WHAT TO PRODUCE — List each line of the data that holds the word "Frequency".

EXERCISE MATERIAL —
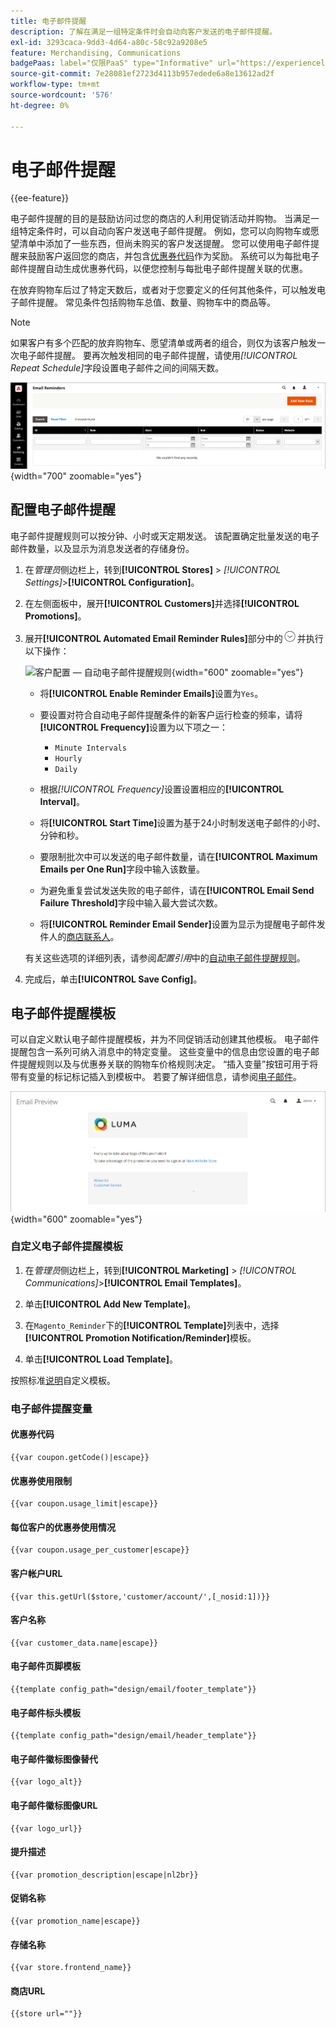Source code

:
 ```yaml
---
title: 电子邮件提醒
description: 了解在满足一组特定条件时会自动向客户发送的电子邮件提醒。
exl-id: 3293caca-9dd3-4d64-a80c-58c92a9208e5
feature: Merchandising, Communications
badgePaas: label="仅限PaaS" type="Informative" url="https://experienceleague.adobe.com/en/docs/commerce/user-guides/product-solutions" tooltip="仅适用于云项目(Adobe管理的PaaS基础架构)和内部部署项目上的Adobe Commerce 。"
source-git-commit: 7e28081ef2723d4113b957edede6a8e13612ad2f
workflow-type: tm+mt
source-wordcount: '576'
ht-degree: 0%

---
```


# 电子邮件提醒

{{ee-feature}}

电子邮件提醒的目的是鼓励访问过您的商店的人利用促销活动并购物。 当满足一组特定条件时，可以自动向客户发送电子邮件提醒。 例如，您可以向购物车或愿望清单中添加了一些东西，但尚未购买的客户发送提醒。 您可以使用电子邮件提醒来鼓励客户返回您的商店，并包含[优惠券代码](price-rules-cart-coupon.md)作为奖励。 系统可以为每批电子邮件提醒自动生成优惠券代码，以便您控制与每批电子邮件提醒关联的优惠。

在放弃购物车后过了特定天数后，或者对于您要定义的任何其他条件，可以触发电子邮件提醒。 常见条件包括购物车总值、数量、购物车中的商品等。

>[!NOTE]
>
>如果客户有多个匹配的放弃购物车、愿望清单或两者的组合，则仅为该客户触发一次电子邮件提醒。 要再次触发相同的电子邮件提醒，请使用&#x200B;_[!UICONTROL Repeat Schedule]_&#x200B;字段设置电子邮件之间的间隔天数。

![电子邮件提醒](./assets/email-reminders.png){width="700" zoomable="yes"}

## 配置电子邮件提醒

电子邮件提醒规则可以按分钟、小时或天定期发送。 该配置确定批量发送的电子邮件数量，以及显示为消息发送者的存储身份。

1. 在&#x200B;_管理员_&#x200B;侧边栏上，转到&#x200B;**[!UICONTROL Stores]** > _[!UICONTROL Settings]_>**[!UICONTROL Configuration]**。

1. 在左侧面板中，展开&#x200B;**[!UICONTROL Customers]**&#x200B;并选择&#x200B;**[!UICONTROL Promotions]**。

1. 展开&#x200B;**[!UICONTROL Automated Email Reminder Rules]**&#x200B;部分中的![扩展选择器](../assets/icon-display-expand.png)并执行以下操作：

   ![客户配置 — 自动电子邮件提醒规则](../configuration-reference/customers/assets/promotions-automated-email-reminder-rules.png){width="600" zoomable="yes"}

   - 将&#x200B;**[!UICONTROL Enable Reminder Emails]**&#x200B;设置为`Yes`。

   - 要设置对符合自动电子邮件提醒条件的新客户运行检查的频率，请将&#x200B;**[!UICONTROL Frequency]**&#x200B;设置为以下项之一：

      - `Minute Intervals`
      - `Hourly`
      - `Daily`

   - 根据&#x200B;_[!UICONTROL Frequency]_&#x200B;设置设置相应的&#x200B;**[!UICONTROL Interval]**。

   - 将&#x200B;**[!UICONTROL Start Time]**&#x200B;设置为基于24小时制发送电子邮件的小时、分钟和秒。

   - 要限制批次中可以发送的电子邮件数量，请在&#x200B;**[!UICONTROL Maximum Emails per One Run]**&#x200B;字段中输入该数量。

   - 为避免重复尝试发送失败的电子邮件，请在&#x200B;**[!UICONTROL Email Send Failure Threshold]**&#x200B;字段中输入最大尝试次数。

   - 将&#x200B;**[!UICONTROL Reminder Email Sender]**&#x200B;设置为显示为提醒电子邮件发件人的[商店联系人](../getting-started/store-details.md#store-email-addresses)。

   有关这些选项的详细列表，请参阅&#x200B;_配置引用_&#x200B;中的[自动电子邮件提醒规则](../configuration-reference/customers/promotions.md#automated-email-reminder-rules)。

1. 完成后，单击&#x200B;**[!UICONTROL Save Config]**。

## 电子邮件提醒模板

可以自定义默认电子邮件提醒模板，并为不同促销活动创建其他模板。 电子邮件提醒包含一系列可纳入消息中的特定变量。 这些变量中的信息由您设置的电子邮件提醒规则以及与优惠券关联的购物车价格规则决定。 “插入变量”按钮可用于将带有变量的标记标记插入到模板中。 若要了解详细信息，请参阅[电子邮件](../systems/email-templates.md)。

![电子邮件提醒预览](./assets/email-reminder-preview-promotion-template.png){width="600" zoomable="yes"}

### 自定义电子邮件提醒模板

1. 在&#x200B;_管理员_&#x200B;侧边栏上，转到&#x200B;**[!UICONTROL Marketing]** > _[!UICONTROL Communications]_>**[!UICONTROL Email Templates]**。

1. 单击&#x200B;**[!UICONTROL Add New Template]**。

1. 在`Magento_Reminder`下的&#x200B;**[!UICONTROL Template]**&#x200B;列表中，选择&#x200B;**[!UICONTROL Promotion Notification/Reminder]**&#x200B;模板。

1. 单击&#x200B;**[!UICONTROL Load Template]**。

按照标准[说明](../systems/email-template-custom.md)自定义模板。

### 电子邮件提醒变量

#### 优惠券代码

```
{{var coupon.getCode()|escape}}
```

#### 优惠券使用限制

```
{{var coupon.usage_limit|escape}}
```

#### 每位客户的优惠券使用情况

```
{{var coupon.usage_per_customer|escape}}
```

#### 客户帐户URL

```
{{var this.getUrl($store,'customer/account/',[_nosid:1])}}
```

#### 客户名称

```
{{var customer_data.name|escape}}
```

#### 电子邮件页脚模板

```
{{template config_path="design/email/footer_template"}}
```

#### 电子邮件标头模板

```
{{template config_path="design/email/header_template"}}
```

#### 电子邮件徽标图像替代

```
{{var logo_alt}}
```

#### 电子邮件徽标图像URL

```
{{var logo_url}}
```

#### 提升描述

```
{{var promotion_description|escape|nl2br}}
```

#### 促销名称

```
{{var promotion_name|escape}}
```

#### 存储名称

```
{{var store.frontend_name}}
```

#### 商店URL

```
{{store url=""}}
```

SOLUTION TO THIS EXERCISE —
   - 要设置对符合自动电子邮件提醒条件的新客户运行检查的频率，请将&#x200B;**[!UICONTROL Frequency]**&#x200B;设置为以下项之一：
   - 根据&#x200B;_[!UICONTROL Frequency]_&#x200B;设置设置相应的&#x200B;**[!UICONTROL Interval]**。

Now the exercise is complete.